TASK DETAILS: Examine each line of the data. Copy the line if it includes the word "sequence".

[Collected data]
---*---
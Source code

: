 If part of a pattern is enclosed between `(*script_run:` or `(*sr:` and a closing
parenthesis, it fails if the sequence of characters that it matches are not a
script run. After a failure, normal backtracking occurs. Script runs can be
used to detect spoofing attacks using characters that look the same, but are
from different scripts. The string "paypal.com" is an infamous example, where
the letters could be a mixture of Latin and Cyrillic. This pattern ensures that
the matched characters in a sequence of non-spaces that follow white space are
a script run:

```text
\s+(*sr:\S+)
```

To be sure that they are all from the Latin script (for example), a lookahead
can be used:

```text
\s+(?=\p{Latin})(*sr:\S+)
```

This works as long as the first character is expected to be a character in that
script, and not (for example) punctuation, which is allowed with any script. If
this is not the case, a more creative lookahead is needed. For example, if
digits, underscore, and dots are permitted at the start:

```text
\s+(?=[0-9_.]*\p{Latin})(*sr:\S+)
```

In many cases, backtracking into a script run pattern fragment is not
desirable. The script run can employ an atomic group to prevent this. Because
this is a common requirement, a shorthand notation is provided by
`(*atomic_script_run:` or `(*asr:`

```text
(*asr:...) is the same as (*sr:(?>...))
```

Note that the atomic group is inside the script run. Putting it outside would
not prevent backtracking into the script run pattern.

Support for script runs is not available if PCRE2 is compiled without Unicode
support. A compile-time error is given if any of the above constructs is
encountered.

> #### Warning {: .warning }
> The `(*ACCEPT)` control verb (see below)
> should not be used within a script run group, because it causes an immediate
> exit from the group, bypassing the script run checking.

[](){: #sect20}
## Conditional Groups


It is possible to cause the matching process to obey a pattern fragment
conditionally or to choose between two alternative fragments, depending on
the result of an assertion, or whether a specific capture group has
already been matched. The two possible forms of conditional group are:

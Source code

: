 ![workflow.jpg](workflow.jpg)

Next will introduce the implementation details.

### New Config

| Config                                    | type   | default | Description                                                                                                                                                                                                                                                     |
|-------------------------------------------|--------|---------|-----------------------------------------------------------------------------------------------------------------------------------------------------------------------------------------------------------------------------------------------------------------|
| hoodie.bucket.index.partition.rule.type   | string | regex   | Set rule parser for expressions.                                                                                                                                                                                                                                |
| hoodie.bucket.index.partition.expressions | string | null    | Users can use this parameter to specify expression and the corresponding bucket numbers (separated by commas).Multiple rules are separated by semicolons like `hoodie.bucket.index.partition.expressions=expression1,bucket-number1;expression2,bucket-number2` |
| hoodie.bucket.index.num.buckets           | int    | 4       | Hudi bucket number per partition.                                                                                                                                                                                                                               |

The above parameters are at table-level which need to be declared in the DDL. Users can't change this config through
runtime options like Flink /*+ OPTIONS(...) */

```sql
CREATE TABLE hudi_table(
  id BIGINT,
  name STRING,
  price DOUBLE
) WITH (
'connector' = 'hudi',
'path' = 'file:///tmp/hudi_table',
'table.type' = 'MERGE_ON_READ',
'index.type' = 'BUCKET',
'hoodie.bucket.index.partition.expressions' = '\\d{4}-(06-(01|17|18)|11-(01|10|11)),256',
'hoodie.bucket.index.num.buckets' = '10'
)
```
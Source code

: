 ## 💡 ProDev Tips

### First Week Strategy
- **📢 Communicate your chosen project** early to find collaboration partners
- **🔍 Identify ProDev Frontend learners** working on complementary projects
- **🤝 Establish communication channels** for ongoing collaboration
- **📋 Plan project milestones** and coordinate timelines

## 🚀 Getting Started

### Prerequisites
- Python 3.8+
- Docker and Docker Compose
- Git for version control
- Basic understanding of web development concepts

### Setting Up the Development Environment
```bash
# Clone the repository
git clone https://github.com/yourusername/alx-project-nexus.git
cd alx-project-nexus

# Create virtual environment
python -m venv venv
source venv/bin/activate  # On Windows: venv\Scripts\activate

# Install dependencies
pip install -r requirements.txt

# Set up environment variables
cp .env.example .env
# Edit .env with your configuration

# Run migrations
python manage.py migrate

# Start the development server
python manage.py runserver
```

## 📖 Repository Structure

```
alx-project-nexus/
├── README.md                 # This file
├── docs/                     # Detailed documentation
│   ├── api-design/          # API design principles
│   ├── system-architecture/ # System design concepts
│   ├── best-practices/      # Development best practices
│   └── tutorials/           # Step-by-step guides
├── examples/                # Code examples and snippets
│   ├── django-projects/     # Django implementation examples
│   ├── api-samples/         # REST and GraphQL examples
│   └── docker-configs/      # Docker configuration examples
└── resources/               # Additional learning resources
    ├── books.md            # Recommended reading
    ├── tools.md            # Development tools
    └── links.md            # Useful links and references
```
---*---
WORKED SOLUTION:
parenthesis, it fails if the sequence of characters that it matches are not a
the matched characters in a sequence of non-spaces that follow white space are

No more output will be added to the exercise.